[What is needed] Please return all lines from the records below that include the string "width".

[Material shown]

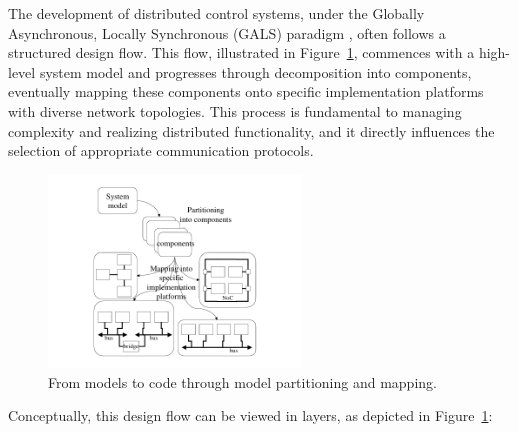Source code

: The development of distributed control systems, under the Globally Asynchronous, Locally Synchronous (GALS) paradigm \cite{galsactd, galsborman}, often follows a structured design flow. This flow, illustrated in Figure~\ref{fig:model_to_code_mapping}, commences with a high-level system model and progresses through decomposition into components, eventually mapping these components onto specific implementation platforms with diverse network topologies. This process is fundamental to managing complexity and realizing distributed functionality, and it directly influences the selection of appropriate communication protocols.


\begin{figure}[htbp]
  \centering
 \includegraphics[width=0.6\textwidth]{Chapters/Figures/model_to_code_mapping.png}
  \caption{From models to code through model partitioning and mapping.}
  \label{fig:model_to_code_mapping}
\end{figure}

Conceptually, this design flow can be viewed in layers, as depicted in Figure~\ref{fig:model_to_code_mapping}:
--
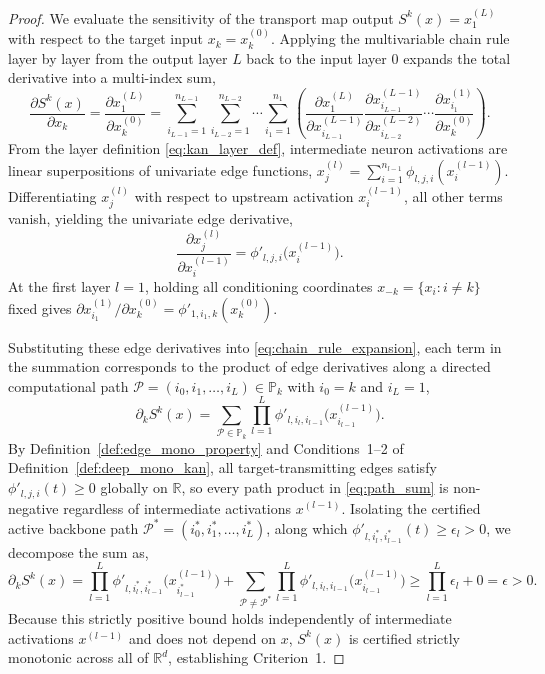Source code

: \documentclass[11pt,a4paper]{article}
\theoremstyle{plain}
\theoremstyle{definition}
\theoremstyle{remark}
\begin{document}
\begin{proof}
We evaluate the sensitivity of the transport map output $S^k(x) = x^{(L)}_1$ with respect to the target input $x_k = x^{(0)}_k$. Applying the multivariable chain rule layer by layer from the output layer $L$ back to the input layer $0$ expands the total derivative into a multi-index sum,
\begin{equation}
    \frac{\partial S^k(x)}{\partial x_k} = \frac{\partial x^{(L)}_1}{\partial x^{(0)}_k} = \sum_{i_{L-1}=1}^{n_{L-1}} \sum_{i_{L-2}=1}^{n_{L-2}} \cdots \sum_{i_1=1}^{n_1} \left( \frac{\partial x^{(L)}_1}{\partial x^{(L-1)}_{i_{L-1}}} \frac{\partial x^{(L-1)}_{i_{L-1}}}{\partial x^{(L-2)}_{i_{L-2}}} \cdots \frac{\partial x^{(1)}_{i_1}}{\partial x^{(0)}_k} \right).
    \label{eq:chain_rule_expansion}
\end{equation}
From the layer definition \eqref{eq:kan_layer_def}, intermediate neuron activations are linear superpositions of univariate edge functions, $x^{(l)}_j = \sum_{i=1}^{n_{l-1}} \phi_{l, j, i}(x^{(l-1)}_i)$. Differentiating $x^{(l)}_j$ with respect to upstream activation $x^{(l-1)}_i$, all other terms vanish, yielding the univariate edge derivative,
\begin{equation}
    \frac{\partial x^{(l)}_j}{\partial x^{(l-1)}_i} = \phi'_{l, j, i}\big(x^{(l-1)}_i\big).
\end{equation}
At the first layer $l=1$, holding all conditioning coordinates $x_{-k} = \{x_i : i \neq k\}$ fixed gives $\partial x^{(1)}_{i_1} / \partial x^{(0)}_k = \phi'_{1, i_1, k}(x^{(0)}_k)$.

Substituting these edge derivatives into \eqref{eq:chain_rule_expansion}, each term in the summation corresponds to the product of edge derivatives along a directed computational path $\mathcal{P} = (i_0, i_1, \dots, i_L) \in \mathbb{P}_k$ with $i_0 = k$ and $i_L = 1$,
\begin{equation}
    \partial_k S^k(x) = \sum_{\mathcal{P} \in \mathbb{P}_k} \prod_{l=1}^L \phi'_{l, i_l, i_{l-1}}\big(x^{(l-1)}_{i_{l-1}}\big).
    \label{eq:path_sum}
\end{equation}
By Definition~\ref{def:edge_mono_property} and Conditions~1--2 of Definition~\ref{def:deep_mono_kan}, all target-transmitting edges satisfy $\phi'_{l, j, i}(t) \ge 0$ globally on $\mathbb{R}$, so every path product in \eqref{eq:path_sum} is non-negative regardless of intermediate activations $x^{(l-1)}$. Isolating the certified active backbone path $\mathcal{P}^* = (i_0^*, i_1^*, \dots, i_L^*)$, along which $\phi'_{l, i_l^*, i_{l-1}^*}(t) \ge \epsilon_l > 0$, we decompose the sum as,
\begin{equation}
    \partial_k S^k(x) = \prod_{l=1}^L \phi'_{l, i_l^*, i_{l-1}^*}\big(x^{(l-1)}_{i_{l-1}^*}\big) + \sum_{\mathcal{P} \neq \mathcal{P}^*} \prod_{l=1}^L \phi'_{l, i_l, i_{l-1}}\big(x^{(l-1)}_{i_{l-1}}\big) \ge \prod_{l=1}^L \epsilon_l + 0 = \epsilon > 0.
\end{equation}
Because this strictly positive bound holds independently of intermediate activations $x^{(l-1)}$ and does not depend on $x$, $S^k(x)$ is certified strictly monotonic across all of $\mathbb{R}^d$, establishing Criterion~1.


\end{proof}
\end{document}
--
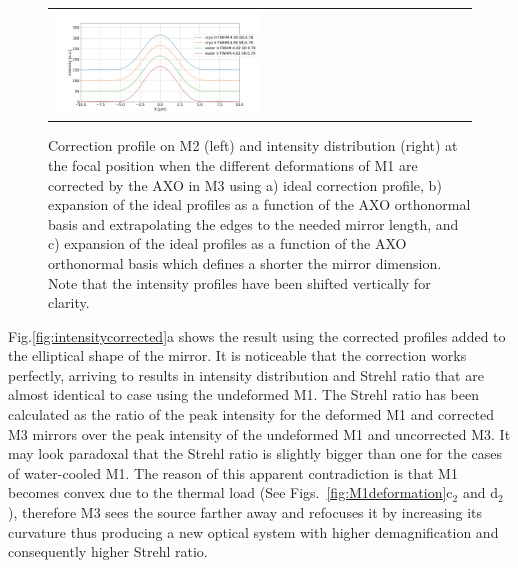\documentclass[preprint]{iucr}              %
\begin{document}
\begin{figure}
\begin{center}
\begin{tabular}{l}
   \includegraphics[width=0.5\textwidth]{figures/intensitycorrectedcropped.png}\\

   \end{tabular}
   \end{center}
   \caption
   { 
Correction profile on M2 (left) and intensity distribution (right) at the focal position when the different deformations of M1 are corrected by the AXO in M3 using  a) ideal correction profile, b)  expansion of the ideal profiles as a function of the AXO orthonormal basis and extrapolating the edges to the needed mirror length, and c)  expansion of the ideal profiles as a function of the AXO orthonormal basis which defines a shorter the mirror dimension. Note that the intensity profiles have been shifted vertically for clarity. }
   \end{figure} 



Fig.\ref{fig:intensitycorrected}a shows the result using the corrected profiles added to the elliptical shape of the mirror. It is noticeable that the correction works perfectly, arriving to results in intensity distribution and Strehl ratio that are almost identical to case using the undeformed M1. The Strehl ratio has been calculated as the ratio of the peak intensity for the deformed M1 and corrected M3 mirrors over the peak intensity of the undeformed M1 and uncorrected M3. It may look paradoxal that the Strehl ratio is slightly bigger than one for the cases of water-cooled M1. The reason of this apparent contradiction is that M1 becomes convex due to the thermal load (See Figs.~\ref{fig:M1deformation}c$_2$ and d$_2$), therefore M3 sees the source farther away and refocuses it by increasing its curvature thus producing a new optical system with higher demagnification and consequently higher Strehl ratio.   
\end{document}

[Written response]
 \includegraphics[width=0.6\textwidth]{Chapters/Figures/model_to_code_mapping.png}
   \includegraphics[width=0.5\textwidth]{figures/intensitycorrectedcropped.png}\\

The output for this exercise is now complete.